Macrophages with reduced expressions of classical M1 and M2 surface markers in human bronchoalveolar lavage fluid exhibit pro-inflammatory gene signatures.

机构信息

St Paul's Hospital, The University of British Columbia (UBC) Centre for Heart Lung Innovation (HLI), Vancouver, BC, Canada.

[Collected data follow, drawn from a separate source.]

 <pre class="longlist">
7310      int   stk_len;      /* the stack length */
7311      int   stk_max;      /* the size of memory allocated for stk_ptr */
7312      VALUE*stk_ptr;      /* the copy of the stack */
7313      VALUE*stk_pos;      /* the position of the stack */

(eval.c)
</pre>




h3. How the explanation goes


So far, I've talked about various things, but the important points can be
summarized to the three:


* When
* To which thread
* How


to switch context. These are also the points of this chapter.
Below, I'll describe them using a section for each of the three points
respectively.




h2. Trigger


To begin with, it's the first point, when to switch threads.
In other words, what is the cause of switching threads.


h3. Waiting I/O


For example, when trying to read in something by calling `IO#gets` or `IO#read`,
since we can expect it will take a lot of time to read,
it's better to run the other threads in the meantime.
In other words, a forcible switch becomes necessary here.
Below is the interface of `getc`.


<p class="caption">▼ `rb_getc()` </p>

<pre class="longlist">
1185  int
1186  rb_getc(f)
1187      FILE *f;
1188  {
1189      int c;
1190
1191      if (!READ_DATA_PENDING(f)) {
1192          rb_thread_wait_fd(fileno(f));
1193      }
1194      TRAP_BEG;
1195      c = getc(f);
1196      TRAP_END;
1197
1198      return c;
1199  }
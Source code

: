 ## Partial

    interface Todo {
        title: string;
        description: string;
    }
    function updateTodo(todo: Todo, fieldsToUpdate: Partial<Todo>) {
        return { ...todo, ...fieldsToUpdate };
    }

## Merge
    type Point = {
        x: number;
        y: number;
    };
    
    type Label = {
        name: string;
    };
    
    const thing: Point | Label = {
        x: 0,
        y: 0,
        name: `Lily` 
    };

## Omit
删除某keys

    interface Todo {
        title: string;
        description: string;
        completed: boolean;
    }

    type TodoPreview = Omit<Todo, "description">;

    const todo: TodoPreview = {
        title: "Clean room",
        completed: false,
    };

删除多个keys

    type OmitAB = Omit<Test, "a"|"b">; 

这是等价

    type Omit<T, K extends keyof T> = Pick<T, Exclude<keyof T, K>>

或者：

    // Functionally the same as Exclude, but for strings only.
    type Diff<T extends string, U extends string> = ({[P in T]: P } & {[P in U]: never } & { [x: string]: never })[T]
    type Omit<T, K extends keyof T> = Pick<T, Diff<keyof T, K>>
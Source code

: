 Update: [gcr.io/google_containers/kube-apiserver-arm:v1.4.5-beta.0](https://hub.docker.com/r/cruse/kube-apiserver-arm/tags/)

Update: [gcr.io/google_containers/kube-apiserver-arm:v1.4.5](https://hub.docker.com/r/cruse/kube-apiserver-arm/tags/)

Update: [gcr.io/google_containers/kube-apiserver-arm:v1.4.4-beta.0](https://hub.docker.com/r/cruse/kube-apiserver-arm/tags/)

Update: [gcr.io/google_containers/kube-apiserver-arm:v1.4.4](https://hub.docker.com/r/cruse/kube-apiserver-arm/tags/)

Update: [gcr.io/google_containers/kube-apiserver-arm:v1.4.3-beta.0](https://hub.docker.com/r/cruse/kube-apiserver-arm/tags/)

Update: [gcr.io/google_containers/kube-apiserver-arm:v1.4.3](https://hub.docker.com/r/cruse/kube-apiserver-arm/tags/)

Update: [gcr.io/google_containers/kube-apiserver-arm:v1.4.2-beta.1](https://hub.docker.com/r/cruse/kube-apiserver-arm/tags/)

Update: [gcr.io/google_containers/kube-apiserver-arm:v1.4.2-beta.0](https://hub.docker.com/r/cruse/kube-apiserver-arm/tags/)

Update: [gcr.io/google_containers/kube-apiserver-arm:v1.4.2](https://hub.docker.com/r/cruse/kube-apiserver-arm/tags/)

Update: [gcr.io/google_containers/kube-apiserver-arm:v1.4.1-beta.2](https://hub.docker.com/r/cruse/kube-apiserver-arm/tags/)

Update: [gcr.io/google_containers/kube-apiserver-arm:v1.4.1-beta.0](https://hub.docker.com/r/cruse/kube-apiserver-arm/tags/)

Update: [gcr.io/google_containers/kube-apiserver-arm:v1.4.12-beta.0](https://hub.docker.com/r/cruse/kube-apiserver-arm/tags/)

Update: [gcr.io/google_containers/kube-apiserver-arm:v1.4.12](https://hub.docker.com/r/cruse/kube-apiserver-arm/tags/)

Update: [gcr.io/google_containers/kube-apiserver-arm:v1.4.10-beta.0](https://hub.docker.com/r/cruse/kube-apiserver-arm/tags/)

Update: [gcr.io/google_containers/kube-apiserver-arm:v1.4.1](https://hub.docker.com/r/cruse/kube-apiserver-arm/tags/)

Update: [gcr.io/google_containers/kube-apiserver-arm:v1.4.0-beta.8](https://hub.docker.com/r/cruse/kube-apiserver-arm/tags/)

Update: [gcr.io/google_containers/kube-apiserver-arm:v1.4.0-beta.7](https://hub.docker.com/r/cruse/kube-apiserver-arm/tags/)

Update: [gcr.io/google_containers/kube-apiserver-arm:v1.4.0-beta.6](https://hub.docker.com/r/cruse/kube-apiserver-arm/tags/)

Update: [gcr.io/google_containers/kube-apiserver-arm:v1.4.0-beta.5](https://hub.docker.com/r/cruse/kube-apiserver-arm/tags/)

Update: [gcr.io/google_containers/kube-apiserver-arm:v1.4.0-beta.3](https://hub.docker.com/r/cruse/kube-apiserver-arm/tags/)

Division of Pulmonary Medicine, Department of Medicine, Tokai University School of Medicine, Isehara, Kanagawa, Japan.

出版信息

Sci Rep. 2021 Apr 15;11(1):8282. doi: 10.1038/s41598-021-87720-y.

Abstract

The classical M1/M2 polarity of macrophages may not be applicable to inflammatory lung diseases including chronic obstructive pulmonary disease (COPD) due to the complex microenvironment in lungs and the plasticity of macrophages. We examined macrophage sub-phenotypes in bronchoalveolar lavage (BAL) fluid in 25 participants with CD40 (a M1 marker) and CD163 (a M2 marker). Of these, we performed RNA-sequencing on each subtype in 10 patients using the Illumina NextSeq 500. Approximately 25% of the macrophages did not harbor classical M1 or M2 surface markers (double negative, DN), and these cells were significantly enriched in COPD patients compared with non-COPD patients (46.7% vs. 14.5%, p < 0.001). 1886 genes were differentially expressed in the DN subtype compared with  all other subtypes at a 10% false discovery rate. The 602 up-regulated genes included 15 mitochondrial genes and were enriched in 86 gene ontology (GO) biological processes including inflammatory responses. Modules associated with cellular functions including oxidative phosphorylation were significantly down-regulated in the DN subtype. Macrophages in the human BAL fluid, which were negative for both M1/M2 surface markers, harbored a gene signature that was pro-inflammatory and suggested dysfunction in cellular homeostasis. These macrophages may contribute to the pathogenesis and manifestations of inflammatory lung diseases such as COPD.

摘要

经典的 M1/M2 巨噬细胞极性可能不适用于包括慢性阻塞性肺疾病(COPD)在内的炎症性肺部疾病,这是由于肺部复杂的微环境和巨噬细胞的可塑性。我们在 25 名 CD40(M1 标志物)和 CD163(M2 标志物)的支气管肺泡灌洗液(BAL)中检查了巨噬细胞亚表型。在其中 10 名患者中,我们使用 Illumina NextSeq 500 对每个亚型进行了 RNA 测序。大约 25%的巨噬细胞不具有经典的 M1 或 M2 表面标志物(双阴性,DN),与非 COPD 患者相比,这些细胞在 COPD 患者中明显富集(46.7%比 14.5%,p<0.001)。与所有其他亚型相比,DN 亚型中有 1886 个基因在 10%的假发现率下差异表达。上调的 602 个基因包括 15 个线粒体基因,富集在包括炎症反应在内的 86 个基因本体论(GO)生物学过程中。与细胞氧化磷酸化等功能相关的模块在 DN 亚型中显著下调。人类 BAL 液中 M1/M2 表面标志物均为阴性的巨噬细胞携带的基因特征具有促炎作用,并提示细胞内稳态功能障碍。这些巨噬细胞可能有助于炎症性肺部疾病(如 COPD)的发病机制和表现。